_ACTIVITY_.
Work out how many lines in the records contain the word "inside", and give that number alone.

(Collection entries)
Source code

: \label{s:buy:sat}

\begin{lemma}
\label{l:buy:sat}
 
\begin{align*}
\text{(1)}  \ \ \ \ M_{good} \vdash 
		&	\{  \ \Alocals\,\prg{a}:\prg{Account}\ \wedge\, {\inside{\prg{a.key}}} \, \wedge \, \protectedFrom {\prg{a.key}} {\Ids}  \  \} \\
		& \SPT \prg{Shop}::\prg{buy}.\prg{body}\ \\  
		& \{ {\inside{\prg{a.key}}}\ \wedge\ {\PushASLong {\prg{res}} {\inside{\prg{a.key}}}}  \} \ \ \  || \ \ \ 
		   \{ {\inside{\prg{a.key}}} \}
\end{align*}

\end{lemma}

_WRITTEN RESPONSE_.
3